#### WHAT IS REQUIRED:
The answer must be one number: how many lines in the records below contain the string "only".

#### GIVEN DATA:
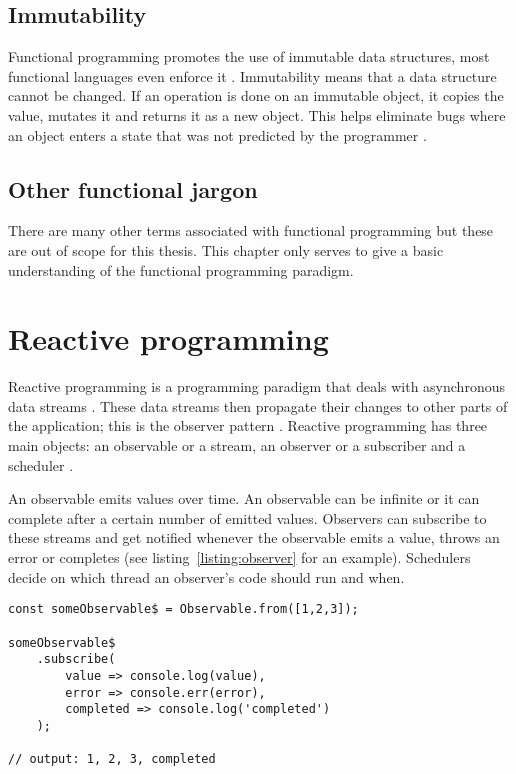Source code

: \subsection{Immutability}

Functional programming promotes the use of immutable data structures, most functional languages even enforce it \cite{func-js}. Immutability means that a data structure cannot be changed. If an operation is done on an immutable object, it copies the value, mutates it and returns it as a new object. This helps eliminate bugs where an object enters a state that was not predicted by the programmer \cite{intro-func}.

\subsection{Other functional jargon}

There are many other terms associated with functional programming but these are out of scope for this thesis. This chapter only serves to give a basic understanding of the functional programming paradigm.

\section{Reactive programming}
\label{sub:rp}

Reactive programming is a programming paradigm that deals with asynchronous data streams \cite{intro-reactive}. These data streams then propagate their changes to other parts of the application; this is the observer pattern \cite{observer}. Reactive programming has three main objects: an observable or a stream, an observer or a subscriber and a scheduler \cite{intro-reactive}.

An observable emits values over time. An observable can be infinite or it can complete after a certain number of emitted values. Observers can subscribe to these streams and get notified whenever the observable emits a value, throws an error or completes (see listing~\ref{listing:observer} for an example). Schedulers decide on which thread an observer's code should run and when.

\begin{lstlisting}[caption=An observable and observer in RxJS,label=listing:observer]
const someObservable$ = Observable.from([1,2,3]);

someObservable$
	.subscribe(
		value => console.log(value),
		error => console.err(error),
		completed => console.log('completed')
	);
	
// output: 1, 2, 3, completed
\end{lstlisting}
...
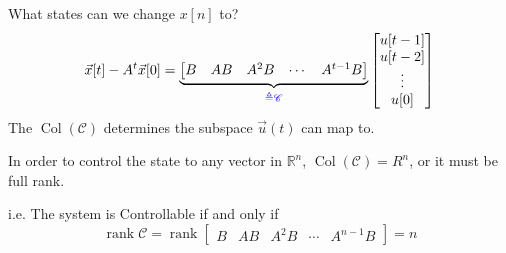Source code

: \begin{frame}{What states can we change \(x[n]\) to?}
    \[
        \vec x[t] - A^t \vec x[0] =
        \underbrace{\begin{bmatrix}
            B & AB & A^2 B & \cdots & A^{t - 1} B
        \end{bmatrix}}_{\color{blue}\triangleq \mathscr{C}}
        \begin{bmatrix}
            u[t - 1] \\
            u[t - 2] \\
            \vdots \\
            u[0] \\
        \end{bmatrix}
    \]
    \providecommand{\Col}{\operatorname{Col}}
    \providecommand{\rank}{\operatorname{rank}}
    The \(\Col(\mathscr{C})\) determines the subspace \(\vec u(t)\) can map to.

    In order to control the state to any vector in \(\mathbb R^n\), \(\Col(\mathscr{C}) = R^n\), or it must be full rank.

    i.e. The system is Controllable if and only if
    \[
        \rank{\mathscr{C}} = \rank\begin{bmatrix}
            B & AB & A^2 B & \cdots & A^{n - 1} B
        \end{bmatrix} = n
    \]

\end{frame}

#### PROBLEM SOLUTION:
2